Top food and drink brands ‘in trouble’: Rabobank

By Michael Stones contact

- Last updated on GMT

Related tags: Brand, Consumer

Domino's Pizza is bucking the pressure suffered by top US food and drink brands
Domino's Pizza is bucking the pressure suffered by top US food and drink brands
Top food and drink brands are falling out of favour with US consumers, warns a new report from Rabobank, which offers five top tips to revitalise sales.

Its report – snappily titled ‘Dude, where’s my consumer?’ – claimed iconic brands were increasingly out of step with consumers’ changing preferences and priorities. “Unless large food and beverage brands take bold action, they run the risk of following baby boomers, once their core consumer, into retirement,”​ predicted the bank’s analysts.

Outlining a five-point plan to reverse the trend, Rabobank said core brands should reposition to better cater for consumers’ changing needs. It also highlighted the need for new brands and products to respond to the demands of today’s new consumers. 
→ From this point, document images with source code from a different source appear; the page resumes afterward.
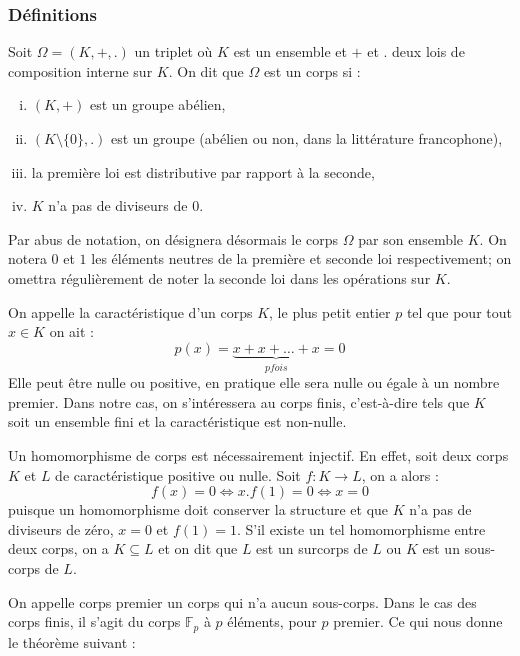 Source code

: \documentclass[a4paper]{article} %
\numberwithin{equation}{section}
\newcommand\GF[1]{\mathbb{F}_{#1}}
\begin{document}
\subsubsection{Définitions}

Soit $\Omega = (K, +, .)$ un triplet où $K$ est un ensemble et $+$ et $.$ deux
lois de composition interne sur $K$. On dit que $\Omega$ est un corps si : 
\begin{enumerate}[(i)]
\item $(K, +)$ est un groupe abélien,
\item $(K\setminus\lbrace0\rbrace,.)$ est un groupe (abélien ou non, dans la 
littérature francophone),
\item la première loi est distributive par rapport à la seconde,
\item $K$ n'a pas de diviseurs de $0$.
\end{enumerate}
Par abus de notation, on désignera désormais le corps $\Omega$ par son ensemble
$K$. On notera $0$ et $1$ les éléments neutres de la première et seconde loi 
respectivement; on omettra régulièrement de noter la seconde loi dans les 
opérations sur $K$.\par
On appelle la caractéristique d'un corps $K$, le plus petit entier $p$ tel que 
pour tout $x\in K$ on ait :
\[p(x) = \underbrace{x + x + \dots + x}_{p fois} = 0\]
Elle peut être nulle ou positive, en pratique elle sera nulle ou égale à un
nombre premier. Dans notre cas, on s'intéressera au corps finis, c'est-à-dire 
tels que $K$ soit un ensemble fini et la caractéristique est non-nulle.\par
\vspace{0.3cm}
Un homomorphisme de corps est nécessairement injectif. En effet, soit deux corps
$K$ et $L$ de caractéristique positive ou nulle. Soit $f : K \to L$, on a alors 
:
\[f(x) = 0 \Leftrightarrow x.f(1) = 0 \Leftrightarrow x = 0\]
puisque un homomorphisme doit conserver la structure et que $K$ n'a pas de
diviseurs de zéro, $x = 0$ et $f(1) = 1$. S'il existe un
tel homomorphisme entre deux corps, on a $K\subseteq L$ et on dit que $L$ est un
surcorps de $L$ ou $K$ est un sous-corps de $L$.\par
On appelle corps premier un corps qui n'a aucun sous-corps. Dans le cas des
corps finis, il s'agit du corps $\GF{p}$ à $p$ éléments, pour $p$ premier. Ce
qui nous donne le théorème suivant :
\end{document}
‘Consumer tastes are shifting’

“Consumer tastes are shifting, but not so fast that companies cannot capitalise on them,” ​said the bank. Its senior global consumer analyst Nick Fereday said the five recommendations were based around acquisition strategies – buy, not build – and in-house innovation – build, not buy.

The five strategies were headlined: Say hello, wave goodbye, Buy small or pay high, Room to breathe, Step up the innovation and: If it ain't broke … See the full list below.

The Say hello, wave goodbye recommendation referred to the need for brand owners to fully digest the change in consumer trends. Corporate culture should be transformed to welcome new ideas, brands, and riskier strategies, while allowing iconic brands to “exit stage left”.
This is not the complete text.